** Source material follows **

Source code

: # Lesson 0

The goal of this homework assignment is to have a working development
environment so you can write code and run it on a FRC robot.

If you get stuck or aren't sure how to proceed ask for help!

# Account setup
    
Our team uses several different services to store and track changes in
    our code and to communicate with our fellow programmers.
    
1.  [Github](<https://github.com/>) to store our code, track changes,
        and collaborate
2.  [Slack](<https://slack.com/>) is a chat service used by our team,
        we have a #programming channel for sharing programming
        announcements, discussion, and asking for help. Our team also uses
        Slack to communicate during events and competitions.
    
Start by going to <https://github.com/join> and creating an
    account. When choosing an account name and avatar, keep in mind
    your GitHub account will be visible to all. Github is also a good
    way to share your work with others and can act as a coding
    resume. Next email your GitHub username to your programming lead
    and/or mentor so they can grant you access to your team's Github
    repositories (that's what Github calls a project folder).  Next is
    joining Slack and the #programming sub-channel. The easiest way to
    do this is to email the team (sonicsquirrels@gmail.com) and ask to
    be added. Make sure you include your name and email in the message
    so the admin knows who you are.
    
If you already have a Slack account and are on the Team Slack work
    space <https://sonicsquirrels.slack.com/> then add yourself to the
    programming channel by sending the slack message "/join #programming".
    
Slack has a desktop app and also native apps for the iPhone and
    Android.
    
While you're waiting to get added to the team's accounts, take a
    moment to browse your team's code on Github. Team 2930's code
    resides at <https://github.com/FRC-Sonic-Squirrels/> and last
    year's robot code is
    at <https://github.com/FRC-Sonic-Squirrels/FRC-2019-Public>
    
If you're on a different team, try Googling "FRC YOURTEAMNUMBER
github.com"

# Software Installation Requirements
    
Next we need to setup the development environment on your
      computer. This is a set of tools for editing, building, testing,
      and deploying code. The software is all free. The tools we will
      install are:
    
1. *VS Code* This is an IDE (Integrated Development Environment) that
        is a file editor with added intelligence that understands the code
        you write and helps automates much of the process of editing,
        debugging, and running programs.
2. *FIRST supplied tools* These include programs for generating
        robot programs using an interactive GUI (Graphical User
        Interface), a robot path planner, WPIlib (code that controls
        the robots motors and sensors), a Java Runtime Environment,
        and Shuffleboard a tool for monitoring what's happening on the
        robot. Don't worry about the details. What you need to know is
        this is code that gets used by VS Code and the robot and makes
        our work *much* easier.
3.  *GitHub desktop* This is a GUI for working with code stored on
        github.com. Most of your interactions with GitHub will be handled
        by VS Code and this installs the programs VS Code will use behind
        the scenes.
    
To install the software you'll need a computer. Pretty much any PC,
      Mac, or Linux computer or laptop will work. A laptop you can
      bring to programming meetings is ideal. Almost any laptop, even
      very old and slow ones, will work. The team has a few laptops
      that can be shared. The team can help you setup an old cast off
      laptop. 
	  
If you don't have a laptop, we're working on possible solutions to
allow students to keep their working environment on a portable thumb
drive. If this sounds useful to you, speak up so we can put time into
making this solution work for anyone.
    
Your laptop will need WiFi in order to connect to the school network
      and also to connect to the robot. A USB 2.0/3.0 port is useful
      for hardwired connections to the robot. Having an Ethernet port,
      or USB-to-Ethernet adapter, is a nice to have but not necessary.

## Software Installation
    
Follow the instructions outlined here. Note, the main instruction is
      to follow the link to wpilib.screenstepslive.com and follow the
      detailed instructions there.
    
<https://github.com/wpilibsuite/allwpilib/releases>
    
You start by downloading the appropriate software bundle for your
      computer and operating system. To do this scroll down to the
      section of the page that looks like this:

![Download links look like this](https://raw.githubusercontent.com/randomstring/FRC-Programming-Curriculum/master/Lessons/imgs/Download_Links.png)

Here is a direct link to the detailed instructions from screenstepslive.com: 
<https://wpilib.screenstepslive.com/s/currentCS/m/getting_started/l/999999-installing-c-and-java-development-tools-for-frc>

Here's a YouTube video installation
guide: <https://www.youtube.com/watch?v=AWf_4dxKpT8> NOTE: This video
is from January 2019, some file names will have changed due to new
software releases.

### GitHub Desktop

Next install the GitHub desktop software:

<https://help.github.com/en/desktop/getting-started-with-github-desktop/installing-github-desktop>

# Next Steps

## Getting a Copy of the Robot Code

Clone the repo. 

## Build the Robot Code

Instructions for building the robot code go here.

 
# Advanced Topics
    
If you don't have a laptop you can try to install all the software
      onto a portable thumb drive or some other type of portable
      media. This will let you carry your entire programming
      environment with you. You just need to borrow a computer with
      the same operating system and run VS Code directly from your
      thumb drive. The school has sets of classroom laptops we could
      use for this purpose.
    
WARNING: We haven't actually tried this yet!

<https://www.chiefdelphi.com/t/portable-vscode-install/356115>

** End of Source material **

Exercise prompt: All lines containing "useful" in the material above should appear in your reply, copied exactly.

Problem solution:
drive. If this sounds useful to you, speak up so we can put time into
      and also to connect to the robot. A USB 2.0/3.0 port is useful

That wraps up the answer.